[Dataset records]
+===+

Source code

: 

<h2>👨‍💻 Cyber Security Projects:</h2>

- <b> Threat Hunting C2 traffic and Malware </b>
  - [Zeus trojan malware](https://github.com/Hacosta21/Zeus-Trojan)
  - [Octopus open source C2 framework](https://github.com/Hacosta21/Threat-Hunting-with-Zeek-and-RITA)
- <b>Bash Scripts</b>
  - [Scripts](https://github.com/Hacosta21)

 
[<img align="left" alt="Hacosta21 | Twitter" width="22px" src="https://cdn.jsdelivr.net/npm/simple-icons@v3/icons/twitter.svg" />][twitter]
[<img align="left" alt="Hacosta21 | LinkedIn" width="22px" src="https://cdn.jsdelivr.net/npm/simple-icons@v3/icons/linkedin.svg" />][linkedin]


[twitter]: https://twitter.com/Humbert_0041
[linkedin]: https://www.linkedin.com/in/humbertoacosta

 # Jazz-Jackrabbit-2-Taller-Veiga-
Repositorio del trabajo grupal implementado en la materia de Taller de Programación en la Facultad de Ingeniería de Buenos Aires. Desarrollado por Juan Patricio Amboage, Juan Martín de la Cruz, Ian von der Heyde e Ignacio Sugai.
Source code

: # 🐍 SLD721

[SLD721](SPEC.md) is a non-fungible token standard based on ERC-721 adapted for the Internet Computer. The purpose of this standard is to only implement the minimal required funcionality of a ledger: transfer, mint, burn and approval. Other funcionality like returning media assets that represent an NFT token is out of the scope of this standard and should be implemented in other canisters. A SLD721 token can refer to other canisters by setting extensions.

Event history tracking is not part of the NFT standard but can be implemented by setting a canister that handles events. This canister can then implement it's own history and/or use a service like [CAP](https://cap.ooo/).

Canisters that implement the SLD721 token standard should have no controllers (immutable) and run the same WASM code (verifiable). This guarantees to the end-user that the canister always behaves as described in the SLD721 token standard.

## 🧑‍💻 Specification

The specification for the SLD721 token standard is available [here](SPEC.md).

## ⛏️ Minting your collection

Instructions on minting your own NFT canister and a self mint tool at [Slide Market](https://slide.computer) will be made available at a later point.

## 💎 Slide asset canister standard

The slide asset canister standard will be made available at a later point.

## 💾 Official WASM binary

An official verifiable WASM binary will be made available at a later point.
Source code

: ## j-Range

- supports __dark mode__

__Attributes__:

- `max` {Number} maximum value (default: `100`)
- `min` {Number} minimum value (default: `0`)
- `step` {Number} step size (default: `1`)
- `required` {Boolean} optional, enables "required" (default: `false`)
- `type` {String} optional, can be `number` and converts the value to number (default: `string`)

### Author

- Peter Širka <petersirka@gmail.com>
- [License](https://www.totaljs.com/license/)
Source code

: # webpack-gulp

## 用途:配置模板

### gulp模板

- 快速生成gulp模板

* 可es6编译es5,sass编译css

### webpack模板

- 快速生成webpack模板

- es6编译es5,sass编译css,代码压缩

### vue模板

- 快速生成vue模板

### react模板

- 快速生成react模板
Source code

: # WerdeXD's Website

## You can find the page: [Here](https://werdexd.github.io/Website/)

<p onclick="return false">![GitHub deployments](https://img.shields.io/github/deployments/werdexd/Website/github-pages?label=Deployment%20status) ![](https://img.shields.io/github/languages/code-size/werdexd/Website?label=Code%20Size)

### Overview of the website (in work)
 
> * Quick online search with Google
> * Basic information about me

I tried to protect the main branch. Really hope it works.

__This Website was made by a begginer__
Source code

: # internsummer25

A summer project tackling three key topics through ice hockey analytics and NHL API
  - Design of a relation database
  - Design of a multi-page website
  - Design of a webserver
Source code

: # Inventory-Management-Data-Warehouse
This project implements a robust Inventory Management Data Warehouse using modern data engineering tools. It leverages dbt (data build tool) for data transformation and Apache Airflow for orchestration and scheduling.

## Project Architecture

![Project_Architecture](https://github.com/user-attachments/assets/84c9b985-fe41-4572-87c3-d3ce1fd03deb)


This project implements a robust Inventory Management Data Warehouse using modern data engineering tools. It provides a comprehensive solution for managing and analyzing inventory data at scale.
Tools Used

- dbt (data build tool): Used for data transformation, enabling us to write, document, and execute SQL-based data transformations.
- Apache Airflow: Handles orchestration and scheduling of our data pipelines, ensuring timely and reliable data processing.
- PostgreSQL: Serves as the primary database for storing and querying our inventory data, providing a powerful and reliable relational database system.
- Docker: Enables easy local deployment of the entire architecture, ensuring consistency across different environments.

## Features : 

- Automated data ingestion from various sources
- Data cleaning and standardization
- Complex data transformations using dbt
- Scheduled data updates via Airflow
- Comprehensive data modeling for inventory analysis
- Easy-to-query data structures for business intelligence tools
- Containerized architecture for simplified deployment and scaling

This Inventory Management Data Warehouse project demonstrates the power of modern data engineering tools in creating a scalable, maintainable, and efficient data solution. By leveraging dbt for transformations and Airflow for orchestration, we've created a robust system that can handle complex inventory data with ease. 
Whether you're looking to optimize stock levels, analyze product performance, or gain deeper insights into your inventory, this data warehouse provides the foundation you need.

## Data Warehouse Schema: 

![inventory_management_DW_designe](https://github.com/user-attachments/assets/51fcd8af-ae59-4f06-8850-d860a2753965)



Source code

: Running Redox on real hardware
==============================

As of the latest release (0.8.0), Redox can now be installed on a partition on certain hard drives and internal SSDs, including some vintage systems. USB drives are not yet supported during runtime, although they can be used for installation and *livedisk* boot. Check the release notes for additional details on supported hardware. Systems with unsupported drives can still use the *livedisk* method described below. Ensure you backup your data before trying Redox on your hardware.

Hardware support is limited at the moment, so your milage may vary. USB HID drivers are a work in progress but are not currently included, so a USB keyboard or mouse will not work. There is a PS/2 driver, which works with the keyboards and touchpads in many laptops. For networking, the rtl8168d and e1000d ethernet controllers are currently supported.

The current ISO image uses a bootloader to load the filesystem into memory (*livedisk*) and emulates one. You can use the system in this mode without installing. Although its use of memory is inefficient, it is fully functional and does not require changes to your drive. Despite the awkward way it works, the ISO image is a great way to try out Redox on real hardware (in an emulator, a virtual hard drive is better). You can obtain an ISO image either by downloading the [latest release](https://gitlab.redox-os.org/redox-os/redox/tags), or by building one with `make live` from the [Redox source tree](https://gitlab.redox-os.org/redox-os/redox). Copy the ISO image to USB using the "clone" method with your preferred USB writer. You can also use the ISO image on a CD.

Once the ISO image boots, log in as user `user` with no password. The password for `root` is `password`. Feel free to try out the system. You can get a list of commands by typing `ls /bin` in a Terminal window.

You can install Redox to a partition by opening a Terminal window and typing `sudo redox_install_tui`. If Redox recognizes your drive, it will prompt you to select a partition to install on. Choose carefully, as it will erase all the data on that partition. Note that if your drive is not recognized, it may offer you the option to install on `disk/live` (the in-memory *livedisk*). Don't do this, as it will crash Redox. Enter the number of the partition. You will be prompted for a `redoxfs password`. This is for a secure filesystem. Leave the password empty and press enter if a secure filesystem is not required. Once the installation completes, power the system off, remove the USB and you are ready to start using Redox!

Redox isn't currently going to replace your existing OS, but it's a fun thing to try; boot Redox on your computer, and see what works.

+===+

HOW TO COMPLETE THIS TASK:
Show each line of the records above containing "engineering".

RESULT OF THE TASK:
This project implements a robust Inventory Management Data Warehouse using modern data engineering tools. It leverages dbt (data build tool) for data transformation and Apache Airflow for orchestration and scheduling.
This project implements a robust Inventory Management Data Warehouse using modern data engineering tools. It provides a comprehensive solution for managing and analyzing inventory data at scale.
This Inventory Management Data Warehouse project demonstrates the power of modern data engineering tools in creating a scalable, maintainable, and efficient data solution. By leveraging dbt for transformations and Airflow for orchestration, we've created a robust system that can handle complex inventory data with ease. 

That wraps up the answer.